Task brief
Go through the records and count the lines where the string "much" occurs. Reply with the number only.

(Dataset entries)
- - - -
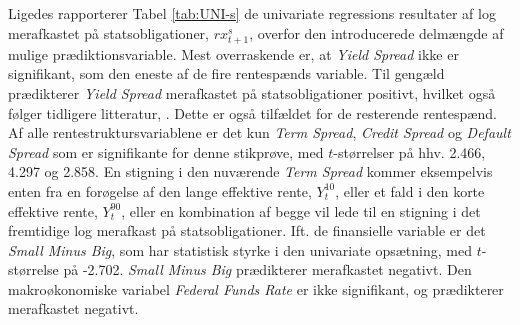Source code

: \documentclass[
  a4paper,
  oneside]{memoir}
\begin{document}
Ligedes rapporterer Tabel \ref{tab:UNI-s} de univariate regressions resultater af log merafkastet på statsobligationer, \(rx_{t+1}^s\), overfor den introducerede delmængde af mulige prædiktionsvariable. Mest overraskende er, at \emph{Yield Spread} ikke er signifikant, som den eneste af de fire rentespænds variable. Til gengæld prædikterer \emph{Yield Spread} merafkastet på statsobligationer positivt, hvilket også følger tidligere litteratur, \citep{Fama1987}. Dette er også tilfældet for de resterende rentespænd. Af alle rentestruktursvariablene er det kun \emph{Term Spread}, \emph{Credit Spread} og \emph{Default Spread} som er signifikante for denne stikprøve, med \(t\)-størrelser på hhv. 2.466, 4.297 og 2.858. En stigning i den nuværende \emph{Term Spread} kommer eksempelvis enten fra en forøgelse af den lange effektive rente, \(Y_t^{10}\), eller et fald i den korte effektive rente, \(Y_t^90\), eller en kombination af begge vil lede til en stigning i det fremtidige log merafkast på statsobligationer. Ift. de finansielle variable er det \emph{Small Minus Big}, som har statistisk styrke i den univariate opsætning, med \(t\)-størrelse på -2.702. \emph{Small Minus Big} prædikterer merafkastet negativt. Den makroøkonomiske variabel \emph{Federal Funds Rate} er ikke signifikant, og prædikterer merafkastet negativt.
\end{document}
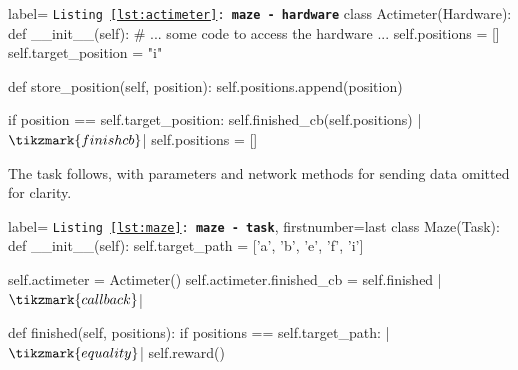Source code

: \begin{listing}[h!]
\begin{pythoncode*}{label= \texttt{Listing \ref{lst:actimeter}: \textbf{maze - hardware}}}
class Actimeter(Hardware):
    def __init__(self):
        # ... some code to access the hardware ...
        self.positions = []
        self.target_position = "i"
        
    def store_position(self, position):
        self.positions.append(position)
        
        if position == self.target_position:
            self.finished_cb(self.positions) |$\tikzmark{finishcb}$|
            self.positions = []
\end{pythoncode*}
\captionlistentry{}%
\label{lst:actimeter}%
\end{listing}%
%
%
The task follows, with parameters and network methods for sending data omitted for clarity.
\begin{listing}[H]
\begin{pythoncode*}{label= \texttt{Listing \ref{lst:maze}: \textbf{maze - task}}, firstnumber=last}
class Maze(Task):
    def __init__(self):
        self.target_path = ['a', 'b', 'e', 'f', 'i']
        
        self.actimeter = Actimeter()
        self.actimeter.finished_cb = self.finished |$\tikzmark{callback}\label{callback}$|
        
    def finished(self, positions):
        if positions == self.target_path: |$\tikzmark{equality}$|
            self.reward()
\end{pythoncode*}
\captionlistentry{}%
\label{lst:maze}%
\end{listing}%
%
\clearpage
- - - -
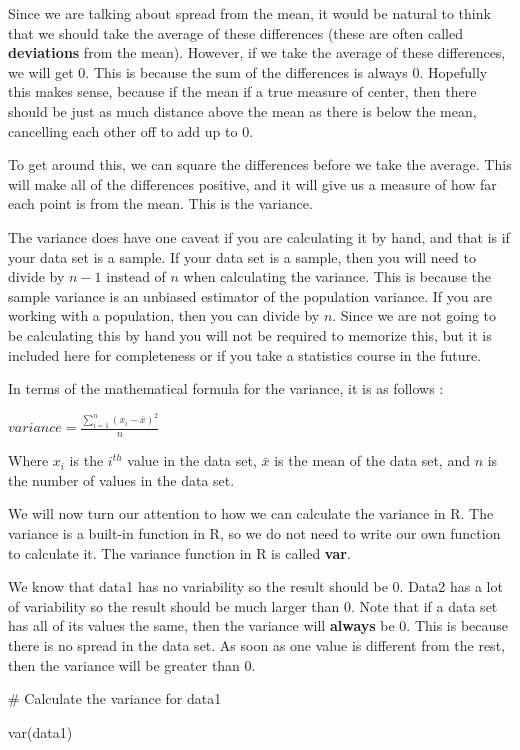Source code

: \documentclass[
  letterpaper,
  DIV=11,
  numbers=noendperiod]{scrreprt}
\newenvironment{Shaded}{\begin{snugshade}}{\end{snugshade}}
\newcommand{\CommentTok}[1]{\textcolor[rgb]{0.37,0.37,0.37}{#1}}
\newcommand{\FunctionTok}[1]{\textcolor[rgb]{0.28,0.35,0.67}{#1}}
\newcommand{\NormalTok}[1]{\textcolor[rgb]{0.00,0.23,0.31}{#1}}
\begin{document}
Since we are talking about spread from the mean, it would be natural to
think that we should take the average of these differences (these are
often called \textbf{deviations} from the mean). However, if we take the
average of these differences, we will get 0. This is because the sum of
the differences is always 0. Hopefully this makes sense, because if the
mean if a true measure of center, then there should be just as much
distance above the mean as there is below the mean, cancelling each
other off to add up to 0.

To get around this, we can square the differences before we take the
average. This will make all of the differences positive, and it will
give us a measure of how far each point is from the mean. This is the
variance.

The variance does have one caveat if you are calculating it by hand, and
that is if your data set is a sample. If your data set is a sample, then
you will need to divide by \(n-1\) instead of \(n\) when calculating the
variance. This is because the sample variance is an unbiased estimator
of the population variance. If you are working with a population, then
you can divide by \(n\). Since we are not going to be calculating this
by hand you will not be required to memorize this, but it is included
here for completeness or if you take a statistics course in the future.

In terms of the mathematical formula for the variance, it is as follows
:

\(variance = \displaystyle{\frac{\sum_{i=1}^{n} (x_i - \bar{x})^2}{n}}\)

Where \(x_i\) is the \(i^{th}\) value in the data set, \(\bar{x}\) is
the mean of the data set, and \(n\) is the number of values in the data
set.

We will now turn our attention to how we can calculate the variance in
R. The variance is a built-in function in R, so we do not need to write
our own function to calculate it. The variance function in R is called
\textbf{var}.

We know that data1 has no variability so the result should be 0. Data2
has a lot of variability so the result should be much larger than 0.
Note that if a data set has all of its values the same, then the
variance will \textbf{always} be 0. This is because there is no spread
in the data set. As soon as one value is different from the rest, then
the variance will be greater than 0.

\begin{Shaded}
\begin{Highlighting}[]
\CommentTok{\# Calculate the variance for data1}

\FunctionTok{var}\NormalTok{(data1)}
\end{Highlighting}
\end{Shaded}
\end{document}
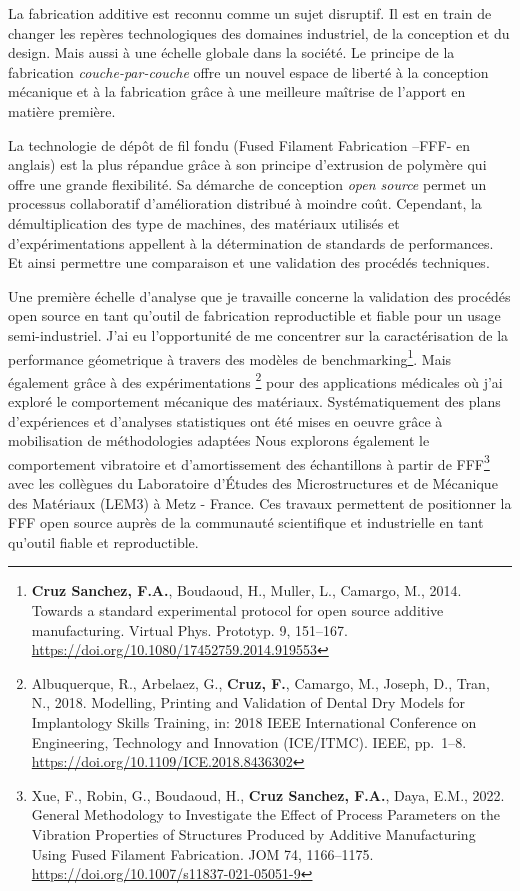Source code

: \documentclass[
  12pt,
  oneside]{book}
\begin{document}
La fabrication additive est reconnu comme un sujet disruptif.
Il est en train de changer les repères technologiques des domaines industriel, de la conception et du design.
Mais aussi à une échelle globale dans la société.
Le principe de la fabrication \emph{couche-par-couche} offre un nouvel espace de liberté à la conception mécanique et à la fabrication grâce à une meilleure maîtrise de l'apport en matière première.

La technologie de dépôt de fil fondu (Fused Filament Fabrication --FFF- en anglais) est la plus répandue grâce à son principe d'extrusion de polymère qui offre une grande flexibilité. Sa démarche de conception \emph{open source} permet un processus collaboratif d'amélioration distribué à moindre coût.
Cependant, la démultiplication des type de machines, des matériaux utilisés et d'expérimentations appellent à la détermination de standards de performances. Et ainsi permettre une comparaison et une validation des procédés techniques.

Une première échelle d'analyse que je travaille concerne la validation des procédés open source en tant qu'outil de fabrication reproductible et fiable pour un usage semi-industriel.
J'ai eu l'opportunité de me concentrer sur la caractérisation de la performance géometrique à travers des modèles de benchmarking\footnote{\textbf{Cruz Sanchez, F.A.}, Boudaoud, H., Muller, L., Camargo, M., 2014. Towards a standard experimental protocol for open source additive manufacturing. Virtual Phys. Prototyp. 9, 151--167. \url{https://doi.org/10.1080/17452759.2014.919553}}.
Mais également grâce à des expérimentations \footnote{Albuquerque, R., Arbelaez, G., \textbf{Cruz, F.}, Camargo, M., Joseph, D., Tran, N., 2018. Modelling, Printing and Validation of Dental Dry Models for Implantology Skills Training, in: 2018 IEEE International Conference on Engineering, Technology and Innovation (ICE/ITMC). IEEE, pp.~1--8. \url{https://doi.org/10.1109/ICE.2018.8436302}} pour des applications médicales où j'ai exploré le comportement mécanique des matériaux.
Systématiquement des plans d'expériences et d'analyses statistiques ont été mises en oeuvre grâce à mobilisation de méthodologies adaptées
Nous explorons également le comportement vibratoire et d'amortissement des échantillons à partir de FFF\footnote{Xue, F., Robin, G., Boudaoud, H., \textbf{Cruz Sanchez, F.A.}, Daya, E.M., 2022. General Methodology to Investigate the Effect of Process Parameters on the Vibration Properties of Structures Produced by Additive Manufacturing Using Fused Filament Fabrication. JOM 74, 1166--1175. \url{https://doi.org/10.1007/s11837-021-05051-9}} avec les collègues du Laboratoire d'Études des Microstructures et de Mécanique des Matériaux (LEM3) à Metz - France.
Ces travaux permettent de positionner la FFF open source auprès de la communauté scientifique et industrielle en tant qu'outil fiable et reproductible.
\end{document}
- - - -
Result
2